盗走的男女都没有超过十六岁,更没有小于十岁的。这些被盗的孩子在一年后会平安回到家中,孩子们谁都没有在父母面前提过,他们那一年到底去了哪里,做了什么。
而这句‘空空而来,满满而去’是他们夫妻盗人盗物的凭证。
至于这三十年来为何没人抓住他们夫妻,更没有冒名的,这些事情就不得而知了。
阿飞此刻心中总算松了口气,就是有些失落,一年后再相见,很难言,不是吗?
李寻欢将纸条递给阿飞,扫了那太师椅上的赵恨生,摇头叹息一声,便向门外走去。
“你们就这样走了吗?”赵恨生幽幽说道。
阿飞转身,好笑的道:“怎么?留下你又不管吃管住,我们何必留下。”
“二位知道的太多了,放你们走,我睡不安慰。”赵恨生站起身,狠辣的道,“所以,今晚二位必须死。”

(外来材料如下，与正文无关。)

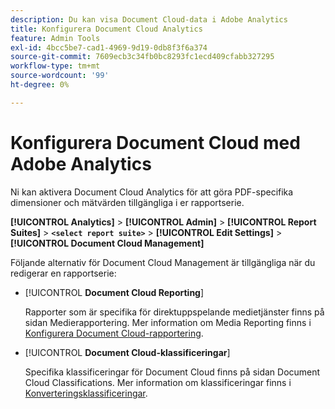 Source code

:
 ```yaml
---
description: Du kan visa Document Cloud-data i Adobe Analytics
title: Konfigurera Document Cloud Analytics
feature: Admin Tools
exl-id: 4bcc5be7-cad1-4969-9d19-0db8f3f6a374
source-git-commit: 7609ecb3c34fb0bc8293fc1ecd409cfabb327295
workflow-type: tm+mt
source-wordcount: '99'
ht-degree: 0%

---
```


# Konfigurera Document Cloud med Adobe Analytics

Ni kan aktivera Document Cloud Analytics för att göra PDF-specifika dimensioner och mätvärden tillgängliga i er rapportserie.

**[!UICONTROL Analytics]** > **[!UICONTROL Admin]** > **[!UICONTROL Report Suites]** > **`<select report suite>`** > **[!UICONTROL Edit Settings]** > **[!UICONTROL Document Cloud Management]**

Följande alternativ för Document Cloud Management är tillgängliga när du redigerar en rapportserie:

* [!UICONTROL **Document Cloud Reporting**]

  Rapporter som är specifika för direktuppspelande medietjänster finns på sidan Medierapportering. Mer information om Media Reporting finns i [Konfigurera Document Cloud-rapportering](/help/admin/admin/c-manage-report-suites/c-edit-report-suites/document-cloud-config.md).

* [!UICONTROL **Document Cloud-klassificeringar**]

  Specifika klassificeringar för Document Cloud finns på sidan Document Cloud Classifications. Mer information om klassificeringar finns i [Konverteringsklassificeringar](/help/admin/admin/c-manage-report-suites/c-edit-report-suites/conversion-var-admin/conversion-classifications.md).
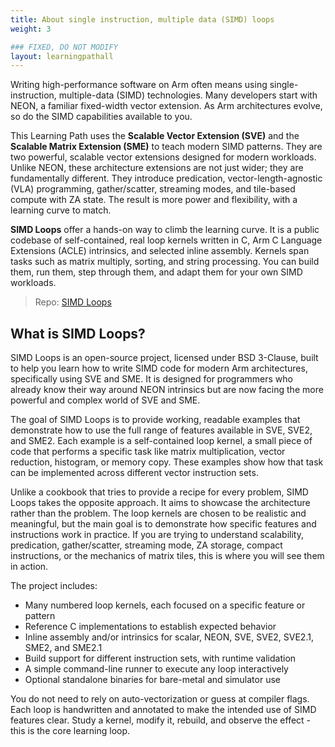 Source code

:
 ```yaml
---
title: About single instruction, multiple data (SIMD) loops
weight: 3

### FIXED, DO NOT MODIFY
layout: learningpathall
---
```


Writing high-performance software on Arm often means using single-instruction, multiple-data (SIMD) technologies. Many developers start with NEON, a familiar fixed-width vector extension. As Arm architectures evolve, so do the SIMD capabilities available to you.

This Learning Path uses the **Scalable Vector Extension (SVE)** and the **Scalable Matrix Extension (SME)** to teach modern SIMD patterns. They are two powerful, scalable vector extensions designed for modern workloads. Unlike NEON, these architecture extensions are not just wider; they are fundamentally different. They introduce predication, vector-length-agnostic (VLA) programming, gather/scatter, streaming modes, and tile-based compute with ZA state. The result is more power and flexibility, with a learning curve to match.

**SIMD Loops** offer a hands-on way to climb the learning curve. It is a public codebase of self-contained, real loop kernels written in C, Arm C Language Extensions (ACLE) intrinsics, and selected inline assembly. Kernels span tasks such as matrix multiply, sorting, and string processing. You can build them, run them, step through them, and adapt them for your own SIMD workloads.

> Repo: [SIMD Loops](https://gitlab.arm.com/architecture/simd-loops)

## What is SIMD Loops?

SIMD Loops is an open-source
project, licensed under BSD 3-Clause, built to help you learn how to write SIMD code for modern Arm
architectures, specifically using SVE and SME.
It is designed for programmers who already know
their way around NEON intrinsics but are now facing the more powerful and
complex world of SVE and SME.

The goal of SIMD Loops is to provide working, readable examples that demonstrate
how to use the full range of features available in SVE, SVE2, and SME2. Each
example is a self-contained loop kernel, a small piece of code that performs
a specific task like matrix multiplication, vector reduction, histogram, or
memory copy. These examples show how that task can be implemented across different
vector instruction sets.

Unlike a cookbook that tries to provide a recipe for every problem, SIMD Loops
takes the opposite approach. It aims to showcase the architecture rather than
the problem. The loop kernels are chosen to be realistic and meaningful, but the
main goal is to demonstrate how specific features and instructions work in
practice. If you are trying to understand scalability, predication,
gather/scatter, streaming mode, ZA storage, compact instructions, or the
mechanics of matrix tiles, this is where you will see them in action.

The project includes:
- Many numbered loop kernels, each focused on a specific feature or pattern
- Reference C implementations to establish expected behavior
- Inline assembly and/or intrinsics for scalar, NEON, SVE, SVE2, SVE2.1, SME2, and SME2.1
- Build support for different instruction sets, with runtime validation
- A simple command-line runner to execute any loop interactively
- Optional standalone binaries for bare-metal and simulator use

You do not need to rely on auto-vectorization or guess at compiler flags. Each loop is handwritten and annotated to make the intended use of SIMD features clear. Study a kernel, modify it, rebuild, and observe the effect - this is the core learning loop.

阿飞扫了那围着赵恨生的黑衣人,向着豹爷道:“豹爷,你隐瞒了很多事啊。”
不待豹爷回话,那十多个黑衣人提刀冲向阿飞和李寻欢。
“赵恨生,你聪明了那么长时间,这次,你真是够愚蠢的。”阿飞说完话,人影晃动,剑出,穿梭在人群中。
剑收,不理倒地的惨叫的那些黑衣人。
一瞬间便来到赵恨生面前,剑指着咽喉处,阿飞轻蔑的道:“你费尽心机得来的金丝甲,只能护住你的前胸后背,你这里护的住吗?”
“田豹,你要干什么?”
李寻欢头也不回的道:“你就不能等我们出门再动手吗?‘勾云手’田豹。”
阿飞看着这一辈子脑袋没端正的赵恨生,不想就在死后才跟常人一样,除了眼中的不甘,死不瞑目,只怪身上那件金丝甲,谁都想要。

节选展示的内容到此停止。